:: Exercise prompt ::
Below are records; how many of their lines hold the string "Scegliere"? Reply with nothing but the number.
BEGIN Stored data
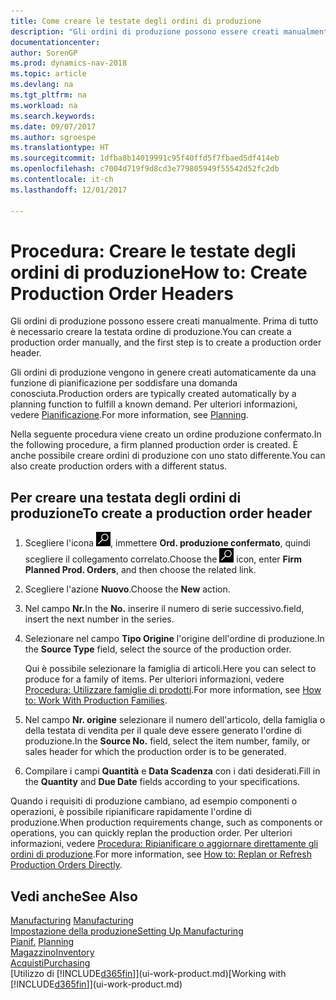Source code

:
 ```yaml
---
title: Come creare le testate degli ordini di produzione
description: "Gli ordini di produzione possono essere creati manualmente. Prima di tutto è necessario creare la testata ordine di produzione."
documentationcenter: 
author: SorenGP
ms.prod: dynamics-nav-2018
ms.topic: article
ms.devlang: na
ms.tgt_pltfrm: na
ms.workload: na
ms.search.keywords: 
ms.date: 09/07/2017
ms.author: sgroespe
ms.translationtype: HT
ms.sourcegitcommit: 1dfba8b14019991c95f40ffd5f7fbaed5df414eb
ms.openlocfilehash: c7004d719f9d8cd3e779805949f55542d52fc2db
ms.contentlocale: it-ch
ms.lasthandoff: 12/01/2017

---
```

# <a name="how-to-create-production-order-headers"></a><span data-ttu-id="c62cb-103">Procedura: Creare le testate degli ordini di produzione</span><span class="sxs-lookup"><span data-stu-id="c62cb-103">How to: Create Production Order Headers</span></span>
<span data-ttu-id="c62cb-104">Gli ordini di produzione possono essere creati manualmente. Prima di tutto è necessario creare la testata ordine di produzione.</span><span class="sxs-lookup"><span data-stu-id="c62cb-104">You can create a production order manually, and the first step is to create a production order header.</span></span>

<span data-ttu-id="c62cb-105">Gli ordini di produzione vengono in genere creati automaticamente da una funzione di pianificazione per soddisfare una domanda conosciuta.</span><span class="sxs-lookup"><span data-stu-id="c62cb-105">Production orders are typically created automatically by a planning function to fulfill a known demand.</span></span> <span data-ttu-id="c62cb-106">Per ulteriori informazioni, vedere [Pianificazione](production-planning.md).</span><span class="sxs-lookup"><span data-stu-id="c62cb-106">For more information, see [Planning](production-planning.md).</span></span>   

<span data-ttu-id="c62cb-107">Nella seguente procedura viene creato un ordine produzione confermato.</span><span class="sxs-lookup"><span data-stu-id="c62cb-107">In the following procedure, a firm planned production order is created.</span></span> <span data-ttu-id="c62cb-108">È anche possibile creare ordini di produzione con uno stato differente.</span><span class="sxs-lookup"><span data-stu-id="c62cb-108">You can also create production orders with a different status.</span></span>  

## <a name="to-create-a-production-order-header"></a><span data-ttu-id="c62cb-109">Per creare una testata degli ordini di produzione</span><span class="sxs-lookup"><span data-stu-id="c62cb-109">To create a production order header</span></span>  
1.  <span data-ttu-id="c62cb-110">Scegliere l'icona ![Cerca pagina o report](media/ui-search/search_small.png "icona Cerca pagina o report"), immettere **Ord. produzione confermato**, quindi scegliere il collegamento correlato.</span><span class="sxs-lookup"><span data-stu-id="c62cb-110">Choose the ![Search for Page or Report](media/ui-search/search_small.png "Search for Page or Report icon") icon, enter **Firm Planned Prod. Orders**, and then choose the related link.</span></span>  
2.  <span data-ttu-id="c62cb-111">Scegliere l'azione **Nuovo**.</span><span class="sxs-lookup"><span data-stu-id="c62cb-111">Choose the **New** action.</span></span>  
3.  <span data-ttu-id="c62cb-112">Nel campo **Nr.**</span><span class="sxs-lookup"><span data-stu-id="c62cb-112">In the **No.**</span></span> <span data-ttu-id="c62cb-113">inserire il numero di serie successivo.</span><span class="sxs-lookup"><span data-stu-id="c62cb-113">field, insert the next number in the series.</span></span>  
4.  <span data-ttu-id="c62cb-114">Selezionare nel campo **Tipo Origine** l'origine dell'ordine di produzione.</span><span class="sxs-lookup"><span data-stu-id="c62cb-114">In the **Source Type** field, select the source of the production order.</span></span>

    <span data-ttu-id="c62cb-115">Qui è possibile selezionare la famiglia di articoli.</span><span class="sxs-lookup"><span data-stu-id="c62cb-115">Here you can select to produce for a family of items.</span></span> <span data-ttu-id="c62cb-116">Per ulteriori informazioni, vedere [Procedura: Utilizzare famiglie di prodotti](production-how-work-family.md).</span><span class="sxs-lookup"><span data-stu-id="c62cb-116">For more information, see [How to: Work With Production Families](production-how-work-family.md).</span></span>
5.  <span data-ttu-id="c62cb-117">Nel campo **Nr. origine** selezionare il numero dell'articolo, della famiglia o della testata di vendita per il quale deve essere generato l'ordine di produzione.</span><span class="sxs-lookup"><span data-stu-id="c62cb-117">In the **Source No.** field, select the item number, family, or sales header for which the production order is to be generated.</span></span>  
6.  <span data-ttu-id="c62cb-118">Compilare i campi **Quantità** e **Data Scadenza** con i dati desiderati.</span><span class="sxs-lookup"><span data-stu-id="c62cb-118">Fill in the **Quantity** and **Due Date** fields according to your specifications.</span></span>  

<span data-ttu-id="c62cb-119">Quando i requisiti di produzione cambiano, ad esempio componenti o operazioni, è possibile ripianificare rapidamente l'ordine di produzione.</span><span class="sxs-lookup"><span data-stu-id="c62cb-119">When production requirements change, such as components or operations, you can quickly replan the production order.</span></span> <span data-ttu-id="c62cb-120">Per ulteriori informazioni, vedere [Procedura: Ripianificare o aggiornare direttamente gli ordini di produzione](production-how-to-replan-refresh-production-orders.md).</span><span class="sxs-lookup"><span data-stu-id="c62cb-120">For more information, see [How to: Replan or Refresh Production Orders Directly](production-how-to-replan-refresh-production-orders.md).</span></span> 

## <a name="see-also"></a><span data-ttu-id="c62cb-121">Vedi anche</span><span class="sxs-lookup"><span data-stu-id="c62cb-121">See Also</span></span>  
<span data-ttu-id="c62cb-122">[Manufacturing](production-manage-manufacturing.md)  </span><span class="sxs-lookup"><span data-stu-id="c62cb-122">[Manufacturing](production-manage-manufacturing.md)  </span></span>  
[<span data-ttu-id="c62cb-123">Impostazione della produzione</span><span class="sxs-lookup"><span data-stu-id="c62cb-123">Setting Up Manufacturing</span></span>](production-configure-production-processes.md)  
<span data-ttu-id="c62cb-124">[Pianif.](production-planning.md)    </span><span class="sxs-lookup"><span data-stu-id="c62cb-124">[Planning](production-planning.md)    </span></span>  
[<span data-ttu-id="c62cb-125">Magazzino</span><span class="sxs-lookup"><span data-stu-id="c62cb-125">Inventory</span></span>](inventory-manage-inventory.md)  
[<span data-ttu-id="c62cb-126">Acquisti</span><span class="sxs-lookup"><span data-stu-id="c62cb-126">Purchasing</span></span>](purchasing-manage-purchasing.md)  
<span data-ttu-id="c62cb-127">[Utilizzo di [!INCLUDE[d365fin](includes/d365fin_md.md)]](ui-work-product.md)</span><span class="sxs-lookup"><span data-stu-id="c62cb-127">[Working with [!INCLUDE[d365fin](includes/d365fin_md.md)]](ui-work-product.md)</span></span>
END Stored data
:: Exercise answer ::
2